# Old-School Simplicity Snow Away for $100



## classiccat (Mar 1, 2014)

Alice's 7hp cousin, Simplicity Snow Away with a 7Hp Briggs for $100 in New Jersey




























> "this is a old snow away 7 hp snow blower ...it is in running and useable condition has new tires and rims cost more than the whole machine .....will start and test before buying.....as is condition..."


----------



## bad69cat (Nov 30, 2015)

Very Nice! thank god it's to far away .....


----------



## greatwhitebuffalo (Feb 11, 2014)

classiccat said:


> Alice's 7hp cousin, Simplicity Snow Away with a 7Hp Briggs for $100 in New Jersey



mean machine


----------



## Kensico (Feb 19, 2014)

Looks to be in great shape


----------



## Mike C. (Jan 28, 2016)

Hey classiccat,
I decided to check out some of your other posts seeing as though you seem to like the "golden oldies",and surprisingly ran across this.That is the exact machine my father had,the one I spoke of in your post on the Allis Tracker-7(its twin).

I'd pay $100 for that,any day.Looks like the augers have met with a solid object or two,but that's typical of my blowers.


----------



## td5771 (Feb 21, 2011)

If it is still there when I am on vacation at the end of the month I may have to take a road trip. $100 for that is a no brainer.


----------



## cranman (Jan 23, 2016)

*Tracker7*

here are a couple of my Allis Tracker 7 I inherited from my mother in law 15 years ago.....she covered in grease and handprints cause I had the tranny out three times before I got it right,no time to clean her yet....


----------



## cranman (Jan 23, 2016)

Sorry...still don't have hang of downloading pics


----------



## cranman (Jan 23, 2016)

*Simplicity snow away*

here is the twin to my Tracker 7, I bought for the transmission, but wil restore her now the Tracker is running. She still runs, and throws snow pretty good...the previous owner had a chunk out of the tire and filled it with great stuff foam


----------



## classiccat (Mar 1, 2014)

cranman said:


> Sorry...still don't have hang of downloading pics


she's a beauty cranman! I hope you don't mind but I added pics of your machine to my rebuild thread.

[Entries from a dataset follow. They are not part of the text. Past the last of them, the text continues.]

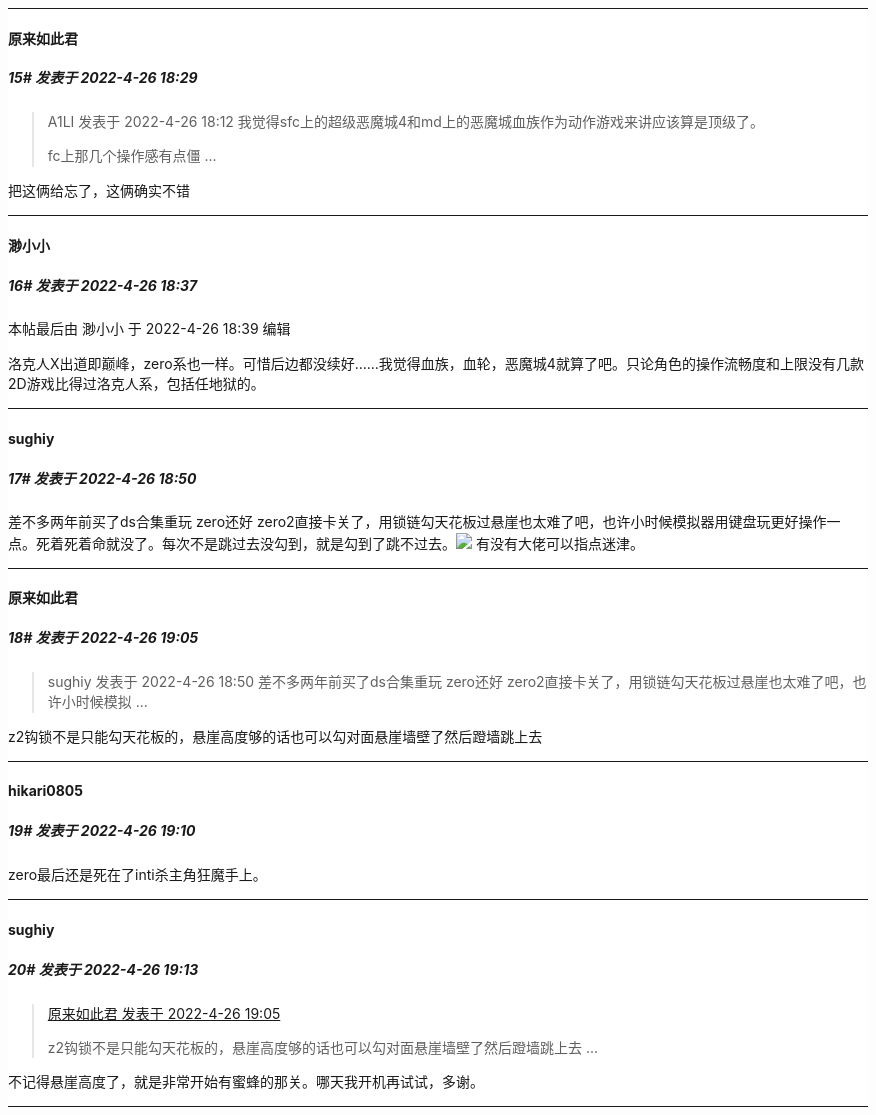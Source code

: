 *****

####  原来如此君  
##### 15#       发表于 2022-4-26 18:29

<blockquote>A1LI 发表于 2022-4-26 18:12
我觉得sfc上的超级恶魔城4和md上的恶魔城血族作为动作游戏来讲应该算是顶级了。

fc上那几个操作感有点僵 ...</blockquote>
把这俩给忘了，这俩确实不错

*****

####  渺小小  
##### 16#       发表于 2022-4-26 18:37

 本帖最后由 渺小小 于 2022-4-26 18:39 编辑 

洛克人X出道即巅峰，zero系也一样。可惜后边都没续好……我觉得血族，血轮，恶魔城4就算了吧。只论角色的操作流畅度和上限没有几款2D游戏比得过洛克人系，包括任地狱的。

*****

####  sughiy  
##### 17#       发表于 2022-4-26 18:50

差不多两年前买了ds合集重玩 zero还好 zero2直接卡关了，用锁链勾天花板过悬崖也太难了吧，也许小时候模拟器用键盘玩更好操作一点。死着死着命就没了。每次不是跳过去没勾到，就是勾到了跳不过去。<img src="https://static.saraba1st.com/image/smiley/face2017/037.png" referrerpolicy="no-referrer"> 有没有大佬可以指点迷津。

*****

####  原来如此君  
##### 18#       发表于 2022-4-26 19:05

<blockquote>sughiy 发表于 2022-4-26 18:50
差不多两年前买了ds合集重玩 zero还好 zero2直接卡关了，用锁链勾天花板过悬崖也太难了吧，也许小时候模拟 ...</blockquote>
z2钩锁不是只能勾天花板的，悬崖高度够的话也可以勾对面悬崖墙壁了然后蹬墙跳上去

*****

####  hikari0805  
##### 19#       发表于 2022-4-26 19:10

zero最后还是死在了inti杀主角狂魔手上。

*****

####  sughiy  
##### 20#       发表于 2022-4-26 19:13

<blockquote><a href="httphttps://bbs.saraba1st.com/2b/forum.php?mod=redirect&amp;goto=findpost&amp;pid=55596355&amp;ptid=2066491" target="_blank">原来如此君 发表于 2022-4-26 19:05</a>

z2钩锁不是只能勾天花板的，悬崖高度够的话也可以勾对面悬崖墙壁了然后蹬墙跳上去 ...</blockquote>
不记得悬崖高度了，就是非常开始有蜜蜂的那关。哪天我开机再试试，多谢。

*****
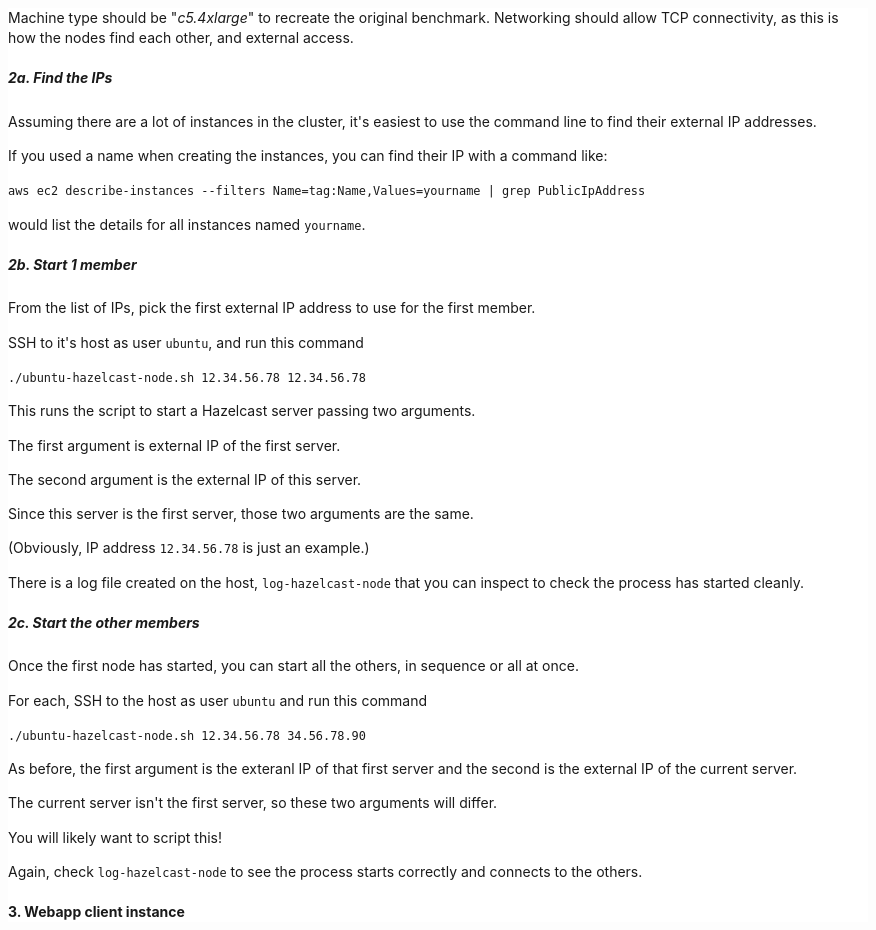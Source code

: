 Machine type should be "*c5.4xlarge*" to recreate the original benchmark.
Networking should allow TCP connectivity, as this is how the nodes find each other,
and external access.

##### 2a. Find the IPs

Assuming there are a lot of instances in the cluster, it's easiest to use the command
line to find their external IP addresses.

If you used a name when creating the instances, you can find their IP with a command like:

```
aws ec2 describe-instances --filters Name=tag:Name,Values=yourname | grep PublicIpAddress
```

would list the details for all instances named `yourname`.

##### 2b. Start 1 member

From the list of IPs, pick the first external IP address to use for the first member.

SSH to it's host as user `ubuntu`, and run this command

```
./ubuntu-hazelcast-node.sh 12.34.56.78 12.34.56.78
```

This runs the script to start a Hazelcast server passing two arguments.

The first argument is external IP of the first server. 

The second argument is the external IP of this server.

Since this server is the first server, those two arguments are the same.

(Obviously, IP address `12.34.56.78` is just an example.)

There is a log file created on the host, `log-hazelcast-node` that you can inspect to check the process has started cleanly.

##### 2c. Start the other members

Once the first node has started, you can start all the others, in sequence or all at once.

For each, SSH to the host as user `ubuntu` and run this command

```
./ubuntu-hazelcast-node.sh 12.34.56.78 34.56.78.90
```

As before, the first argument is the exteranl IP of that first server and the
second is the external IP of the current server.

The current server isn't the first server, so these two arguments will differ.

You will likely want to script this!

Again, check `log-hazelcast-node` to see the process starts correctly and connects
to the others.


#### 3. Webapp client instance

Here's another mint machine from another SBF member (raptor link): 


















you guys gave me something to strive for when I get around to putting the lipstick on ol' Alice!


----------



## classiccat (Mar 1, 2014)

Since this thread has evolved into "Alice's Cousins", 

Here's a Homelite S8 (Syracuse, NY)...a little salty on the price @ $300 but looks to be in pretty good shape (missing the rear cover): 





















> "Homelite 8HP 26" cut two stage snowblower
> New knobby tires last year. No chains needed and they won't mark up your driveway
> Starts easy
> 
> I ended up with another snow blower and I don't need 2 of them."

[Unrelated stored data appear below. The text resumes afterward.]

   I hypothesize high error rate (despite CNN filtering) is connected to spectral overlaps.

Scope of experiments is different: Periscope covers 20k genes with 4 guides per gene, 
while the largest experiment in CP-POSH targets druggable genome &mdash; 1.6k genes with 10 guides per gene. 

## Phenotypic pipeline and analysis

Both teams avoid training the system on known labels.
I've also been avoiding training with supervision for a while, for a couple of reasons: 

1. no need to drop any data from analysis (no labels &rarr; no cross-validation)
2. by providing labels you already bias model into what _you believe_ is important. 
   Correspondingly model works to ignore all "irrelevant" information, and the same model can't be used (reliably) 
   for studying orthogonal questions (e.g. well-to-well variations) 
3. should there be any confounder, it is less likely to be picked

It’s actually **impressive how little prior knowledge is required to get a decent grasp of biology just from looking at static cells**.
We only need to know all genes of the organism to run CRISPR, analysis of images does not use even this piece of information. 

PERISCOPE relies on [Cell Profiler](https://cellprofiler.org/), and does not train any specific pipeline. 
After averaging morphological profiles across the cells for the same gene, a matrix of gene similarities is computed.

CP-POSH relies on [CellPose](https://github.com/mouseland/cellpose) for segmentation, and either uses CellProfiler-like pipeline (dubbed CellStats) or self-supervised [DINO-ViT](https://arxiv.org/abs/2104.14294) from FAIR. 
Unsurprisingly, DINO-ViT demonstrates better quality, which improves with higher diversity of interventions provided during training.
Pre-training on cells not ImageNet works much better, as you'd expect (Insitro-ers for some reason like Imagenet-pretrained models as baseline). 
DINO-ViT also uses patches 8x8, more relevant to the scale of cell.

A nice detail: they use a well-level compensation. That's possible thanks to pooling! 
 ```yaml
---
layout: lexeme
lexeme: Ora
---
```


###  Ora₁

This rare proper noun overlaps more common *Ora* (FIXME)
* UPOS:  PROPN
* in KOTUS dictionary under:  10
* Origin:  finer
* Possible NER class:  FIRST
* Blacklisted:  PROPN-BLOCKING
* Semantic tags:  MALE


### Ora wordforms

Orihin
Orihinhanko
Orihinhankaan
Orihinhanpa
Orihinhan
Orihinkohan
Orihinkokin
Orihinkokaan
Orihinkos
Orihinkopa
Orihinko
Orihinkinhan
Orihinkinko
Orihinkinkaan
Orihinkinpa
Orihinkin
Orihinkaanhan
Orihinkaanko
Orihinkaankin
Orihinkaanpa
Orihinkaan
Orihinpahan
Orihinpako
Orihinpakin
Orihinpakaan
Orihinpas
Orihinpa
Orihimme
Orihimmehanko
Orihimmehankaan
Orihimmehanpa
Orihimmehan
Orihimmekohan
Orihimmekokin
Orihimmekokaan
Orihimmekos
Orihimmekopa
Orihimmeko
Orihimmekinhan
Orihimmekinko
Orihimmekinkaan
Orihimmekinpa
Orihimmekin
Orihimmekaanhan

...and another Homelite S8 in Reading PA for $425 with the levitating fuel tank :blush:



















> "FOR Sale
> USED HOMELITE S8 8HP 26" DUAL STAGE SNOW BLOWER
> WORKS GOOD
> PLEASE CONTACT WITH ANY QUESTIONS"


----------



## bad69cat (Nov 30, 2015)

I like how he plumbed out the oil drain plug also..... a man after my heart right there. I hate letting it run all over the thing! Makes me want to kick the engineer in the nuts.... :>/


----------



## Kensico (Feb 19, 2014)

*1965-1969 Allis Chalmers Sno Bee*

allis chalmers antique snow blower

Saw this on CL located in Parsippany NJ


----------



## classiccat (Mar 1, 2014)

Here's an 8hp Sno Away in Rhode Island for $50! _ By the description, I'm guessing it needs a new head gasket and/or valve job._




























> "60's Simplicity Snow-Away snow thrower. This is a Heavy Duty machine with an actual transmission NOT just a friction plate like your newer snow throwers. Simplicity makes high quality machines and was owned by Allis-Chalmers tractor company. Electric start two stage with drift buster bars.
> 
> Condition:
> The engine starts and runs beautifully however it will need some work. The auger spins slowly even when not engaged and when you start into a snow drift, the engine bogs down and dies.
> ...


----------



## bcjm (May 29, 2015)

I have a dumb question. What is the handle for?, On the right, all the way to the bucket.


----------



## bad69cat (Nov 30, 2015)

That's the chute rotator --- see the cable warped around the chute? They chose an odd place to secure it for whatever reason?


----------



## bcjm (May 29, 2015)

no kidding, that is how they rotate the chute! I have seen many older snowblowers have that handle.


----------